■ Activity ■
Which lines below contain the word "apiKey"? Copy each one.

■ Task input ■
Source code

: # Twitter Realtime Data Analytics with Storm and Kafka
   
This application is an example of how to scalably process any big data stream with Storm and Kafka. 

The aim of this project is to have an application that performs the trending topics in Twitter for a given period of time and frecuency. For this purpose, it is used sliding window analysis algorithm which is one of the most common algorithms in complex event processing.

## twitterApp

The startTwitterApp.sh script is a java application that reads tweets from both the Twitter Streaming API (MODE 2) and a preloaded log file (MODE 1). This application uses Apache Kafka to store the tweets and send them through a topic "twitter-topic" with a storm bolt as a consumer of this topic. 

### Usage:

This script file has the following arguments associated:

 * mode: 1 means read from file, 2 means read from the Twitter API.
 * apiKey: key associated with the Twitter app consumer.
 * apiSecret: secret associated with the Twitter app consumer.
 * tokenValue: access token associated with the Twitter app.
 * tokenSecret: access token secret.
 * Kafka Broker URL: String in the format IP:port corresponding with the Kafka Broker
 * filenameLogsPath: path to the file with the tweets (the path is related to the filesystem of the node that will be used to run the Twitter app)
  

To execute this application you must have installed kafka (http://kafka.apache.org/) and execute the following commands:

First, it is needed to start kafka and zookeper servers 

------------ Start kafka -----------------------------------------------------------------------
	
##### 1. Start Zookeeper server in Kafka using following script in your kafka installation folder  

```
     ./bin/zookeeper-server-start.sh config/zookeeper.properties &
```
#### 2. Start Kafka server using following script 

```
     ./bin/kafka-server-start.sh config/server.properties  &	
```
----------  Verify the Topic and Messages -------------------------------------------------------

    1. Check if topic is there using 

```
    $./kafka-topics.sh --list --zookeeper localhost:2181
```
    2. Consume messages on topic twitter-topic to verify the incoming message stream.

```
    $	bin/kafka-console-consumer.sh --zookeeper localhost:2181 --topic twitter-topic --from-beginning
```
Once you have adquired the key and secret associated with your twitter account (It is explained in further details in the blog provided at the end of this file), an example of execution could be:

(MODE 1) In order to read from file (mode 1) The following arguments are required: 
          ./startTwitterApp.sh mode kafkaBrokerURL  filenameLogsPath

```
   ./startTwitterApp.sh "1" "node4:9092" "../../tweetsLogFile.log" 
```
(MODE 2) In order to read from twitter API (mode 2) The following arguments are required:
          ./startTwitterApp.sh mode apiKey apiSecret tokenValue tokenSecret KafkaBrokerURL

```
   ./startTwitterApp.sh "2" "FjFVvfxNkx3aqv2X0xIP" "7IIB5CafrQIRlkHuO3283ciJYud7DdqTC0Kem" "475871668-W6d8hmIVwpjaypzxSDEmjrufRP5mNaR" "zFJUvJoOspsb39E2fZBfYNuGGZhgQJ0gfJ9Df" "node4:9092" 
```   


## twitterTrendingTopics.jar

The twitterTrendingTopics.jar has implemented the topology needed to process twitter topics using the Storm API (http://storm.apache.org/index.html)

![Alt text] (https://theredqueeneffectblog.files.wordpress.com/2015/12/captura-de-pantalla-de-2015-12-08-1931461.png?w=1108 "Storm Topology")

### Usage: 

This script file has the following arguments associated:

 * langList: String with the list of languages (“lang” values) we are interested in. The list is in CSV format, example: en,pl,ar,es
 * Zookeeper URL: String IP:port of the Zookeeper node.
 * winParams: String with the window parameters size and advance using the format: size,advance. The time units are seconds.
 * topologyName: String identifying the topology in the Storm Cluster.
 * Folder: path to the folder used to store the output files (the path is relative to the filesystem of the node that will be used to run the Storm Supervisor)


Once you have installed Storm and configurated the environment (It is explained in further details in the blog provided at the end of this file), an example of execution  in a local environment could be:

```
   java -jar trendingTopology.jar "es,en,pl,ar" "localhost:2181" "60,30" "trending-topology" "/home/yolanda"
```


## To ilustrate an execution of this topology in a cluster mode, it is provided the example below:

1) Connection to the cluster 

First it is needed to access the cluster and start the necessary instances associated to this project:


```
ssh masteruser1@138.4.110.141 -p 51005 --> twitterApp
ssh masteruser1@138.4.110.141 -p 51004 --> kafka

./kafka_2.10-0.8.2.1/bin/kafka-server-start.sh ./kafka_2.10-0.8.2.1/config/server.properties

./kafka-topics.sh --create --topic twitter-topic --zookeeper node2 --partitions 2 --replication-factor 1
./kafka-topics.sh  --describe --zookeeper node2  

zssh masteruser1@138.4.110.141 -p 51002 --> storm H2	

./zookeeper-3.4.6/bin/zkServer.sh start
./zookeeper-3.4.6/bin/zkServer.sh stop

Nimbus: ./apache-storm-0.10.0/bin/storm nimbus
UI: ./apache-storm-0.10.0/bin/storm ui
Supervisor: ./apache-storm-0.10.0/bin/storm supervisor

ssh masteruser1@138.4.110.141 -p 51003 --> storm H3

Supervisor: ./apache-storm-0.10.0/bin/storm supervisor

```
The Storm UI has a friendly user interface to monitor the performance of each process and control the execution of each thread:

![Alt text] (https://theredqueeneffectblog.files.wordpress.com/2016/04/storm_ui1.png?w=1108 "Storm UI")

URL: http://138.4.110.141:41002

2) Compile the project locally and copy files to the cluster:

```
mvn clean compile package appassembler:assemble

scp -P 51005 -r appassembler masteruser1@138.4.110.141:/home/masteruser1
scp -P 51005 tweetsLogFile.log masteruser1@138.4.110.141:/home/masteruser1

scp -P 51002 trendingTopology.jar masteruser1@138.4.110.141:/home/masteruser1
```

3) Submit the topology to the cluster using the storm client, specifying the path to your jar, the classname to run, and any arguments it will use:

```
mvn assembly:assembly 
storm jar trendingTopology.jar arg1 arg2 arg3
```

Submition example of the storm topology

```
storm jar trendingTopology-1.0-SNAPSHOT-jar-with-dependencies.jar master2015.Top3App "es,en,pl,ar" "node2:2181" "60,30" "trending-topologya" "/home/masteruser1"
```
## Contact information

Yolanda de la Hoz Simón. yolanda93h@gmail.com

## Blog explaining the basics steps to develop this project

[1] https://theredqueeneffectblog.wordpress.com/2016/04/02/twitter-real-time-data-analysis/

■ Solved exercise ■
 * apiKey: key associated with the Twitter app consumer.
          ./startTwitterApp.sh mode apiKey apiSecret tokenValue tokenSecret KafkaBrokerURL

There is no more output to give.